(SOURCE RECORDS)

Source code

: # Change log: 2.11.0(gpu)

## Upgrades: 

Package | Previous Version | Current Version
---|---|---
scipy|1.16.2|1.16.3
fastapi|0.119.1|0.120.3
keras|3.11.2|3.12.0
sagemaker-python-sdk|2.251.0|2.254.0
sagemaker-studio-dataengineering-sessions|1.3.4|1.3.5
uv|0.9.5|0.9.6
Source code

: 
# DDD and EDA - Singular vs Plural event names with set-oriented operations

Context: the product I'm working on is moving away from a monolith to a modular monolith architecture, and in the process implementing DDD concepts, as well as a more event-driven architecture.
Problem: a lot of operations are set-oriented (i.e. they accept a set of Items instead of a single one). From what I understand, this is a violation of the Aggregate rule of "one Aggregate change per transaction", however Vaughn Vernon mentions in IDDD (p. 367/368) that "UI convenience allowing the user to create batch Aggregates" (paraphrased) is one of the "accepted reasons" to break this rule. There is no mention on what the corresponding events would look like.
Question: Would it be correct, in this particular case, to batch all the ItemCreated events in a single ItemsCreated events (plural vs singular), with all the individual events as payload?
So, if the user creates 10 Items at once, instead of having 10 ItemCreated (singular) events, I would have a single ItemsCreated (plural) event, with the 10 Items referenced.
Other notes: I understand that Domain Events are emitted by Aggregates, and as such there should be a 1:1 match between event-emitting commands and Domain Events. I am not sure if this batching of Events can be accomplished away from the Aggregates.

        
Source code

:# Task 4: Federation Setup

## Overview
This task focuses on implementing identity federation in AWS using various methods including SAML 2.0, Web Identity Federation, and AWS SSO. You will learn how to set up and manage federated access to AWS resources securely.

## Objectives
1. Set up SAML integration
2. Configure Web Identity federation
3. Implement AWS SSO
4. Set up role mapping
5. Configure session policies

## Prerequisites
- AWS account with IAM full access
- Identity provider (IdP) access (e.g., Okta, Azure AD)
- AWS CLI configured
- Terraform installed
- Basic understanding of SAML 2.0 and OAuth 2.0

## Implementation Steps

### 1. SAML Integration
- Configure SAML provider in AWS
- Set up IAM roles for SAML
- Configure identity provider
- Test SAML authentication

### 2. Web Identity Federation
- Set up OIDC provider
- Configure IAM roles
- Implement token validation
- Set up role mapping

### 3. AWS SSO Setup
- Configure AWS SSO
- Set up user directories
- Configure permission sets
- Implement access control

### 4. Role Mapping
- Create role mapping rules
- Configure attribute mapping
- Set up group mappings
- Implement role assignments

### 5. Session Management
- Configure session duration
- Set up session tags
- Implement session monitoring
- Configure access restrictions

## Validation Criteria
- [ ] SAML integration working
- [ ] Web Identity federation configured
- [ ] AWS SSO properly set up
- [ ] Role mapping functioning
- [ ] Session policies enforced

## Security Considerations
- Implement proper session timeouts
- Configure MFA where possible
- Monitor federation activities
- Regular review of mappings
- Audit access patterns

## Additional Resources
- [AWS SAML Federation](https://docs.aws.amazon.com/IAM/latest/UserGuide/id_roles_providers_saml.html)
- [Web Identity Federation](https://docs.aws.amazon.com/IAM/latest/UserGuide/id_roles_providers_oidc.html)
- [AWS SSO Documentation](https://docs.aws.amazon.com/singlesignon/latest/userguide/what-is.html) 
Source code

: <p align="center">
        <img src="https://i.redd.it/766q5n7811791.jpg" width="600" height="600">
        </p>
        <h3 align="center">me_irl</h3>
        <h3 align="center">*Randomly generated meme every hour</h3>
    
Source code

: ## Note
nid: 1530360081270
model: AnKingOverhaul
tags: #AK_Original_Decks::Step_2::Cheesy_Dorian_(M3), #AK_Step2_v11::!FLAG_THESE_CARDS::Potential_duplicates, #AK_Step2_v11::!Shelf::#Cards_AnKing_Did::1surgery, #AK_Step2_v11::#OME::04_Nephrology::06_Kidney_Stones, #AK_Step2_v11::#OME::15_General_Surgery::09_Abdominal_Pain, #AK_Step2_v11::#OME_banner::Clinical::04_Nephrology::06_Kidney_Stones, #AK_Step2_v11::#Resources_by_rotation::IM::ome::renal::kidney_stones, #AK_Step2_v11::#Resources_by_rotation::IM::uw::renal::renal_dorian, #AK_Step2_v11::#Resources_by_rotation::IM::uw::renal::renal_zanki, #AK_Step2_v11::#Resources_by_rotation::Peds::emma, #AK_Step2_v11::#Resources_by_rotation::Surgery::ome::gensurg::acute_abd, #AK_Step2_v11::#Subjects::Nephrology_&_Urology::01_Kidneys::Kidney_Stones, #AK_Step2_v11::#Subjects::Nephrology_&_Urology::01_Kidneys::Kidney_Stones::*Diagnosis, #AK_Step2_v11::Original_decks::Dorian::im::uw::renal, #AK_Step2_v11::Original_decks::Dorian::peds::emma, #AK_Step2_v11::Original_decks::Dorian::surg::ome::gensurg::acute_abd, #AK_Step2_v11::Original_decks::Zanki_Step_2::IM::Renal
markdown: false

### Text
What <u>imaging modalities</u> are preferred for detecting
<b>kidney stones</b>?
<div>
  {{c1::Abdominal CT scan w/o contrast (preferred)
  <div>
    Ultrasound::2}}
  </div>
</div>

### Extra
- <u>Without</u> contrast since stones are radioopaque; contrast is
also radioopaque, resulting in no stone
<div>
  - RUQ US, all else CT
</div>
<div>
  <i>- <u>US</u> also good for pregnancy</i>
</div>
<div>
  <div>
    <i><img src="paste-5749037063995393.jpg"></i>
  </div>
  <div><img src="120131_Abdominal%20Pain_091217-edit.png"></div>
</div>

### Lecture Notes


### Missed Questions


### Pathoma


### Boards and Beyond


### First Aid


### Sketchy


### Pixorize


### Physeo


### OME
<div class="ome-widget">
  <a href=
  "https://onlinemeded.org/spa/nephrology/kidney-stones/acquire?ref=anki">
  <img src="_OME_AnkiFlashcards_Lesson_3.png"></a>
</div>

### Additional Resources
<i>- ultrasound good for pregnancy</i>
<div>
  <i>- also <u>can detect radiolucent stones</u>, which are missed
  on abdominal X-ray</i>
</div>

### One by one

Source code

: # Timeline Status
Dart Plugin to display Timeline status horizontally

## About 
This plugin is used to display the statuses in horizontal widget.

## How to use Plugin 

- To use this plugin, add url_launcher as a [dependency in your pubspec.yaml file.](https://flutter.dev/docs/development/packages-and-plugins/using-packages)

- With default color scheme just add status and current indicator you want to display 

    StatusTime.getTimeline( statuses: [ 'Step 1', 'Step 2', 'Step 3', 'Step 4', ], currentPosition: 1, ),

(End SOURCE RECORDS)

§ **WORK REQUEST**
Only the lines above starting with the one with "## Objectives" and going through the one with "- [ ] Web Identity federation configured" are to be copied, word for word and with both ends kept.

§ **ANSWER TO THE PROBLEM**
## Objectives
1. Set up SAML integration
2. Configure Web Identity federation
3. Implement AWS SSO
4. Set up role mapping
5. Configure session policies

## Prerequisites
- AWS account with IAM full access
- Identity provider (IdP) access (e.g., Okta, Azure AD)
- AWS CLI configured
- Terraform installed
- Basic understanding of SAML 2.0 and OAuth 2.0

## Implementation Steps

### 1. SAML Integration
- Configure SAML provider in AWS
- Set up IAM roles for SAML
- Configure identity provider
- Test SAML authentication

### 2. Web Identity Federation
- Set up OIDC provider
- Configure IAM roles
- Implement token validation
- Set up role mapping

### 3. AWS SSO Setup
- Configure AWS SSO
- Set up user directories
- Configure permission sets
- Implement access control

### 4. Role Mapping
- Create role mapping rules
- Configure attribute mapping
- Set up group mappings
- Implement role assignments

### 5. Session Management
- Configure session duration
- Set up session tags
- Implement session monitoring
- Configure access restrictions

## Validation Criteria
- [ ] SAML integration working
- [ ] Web Identity federation configured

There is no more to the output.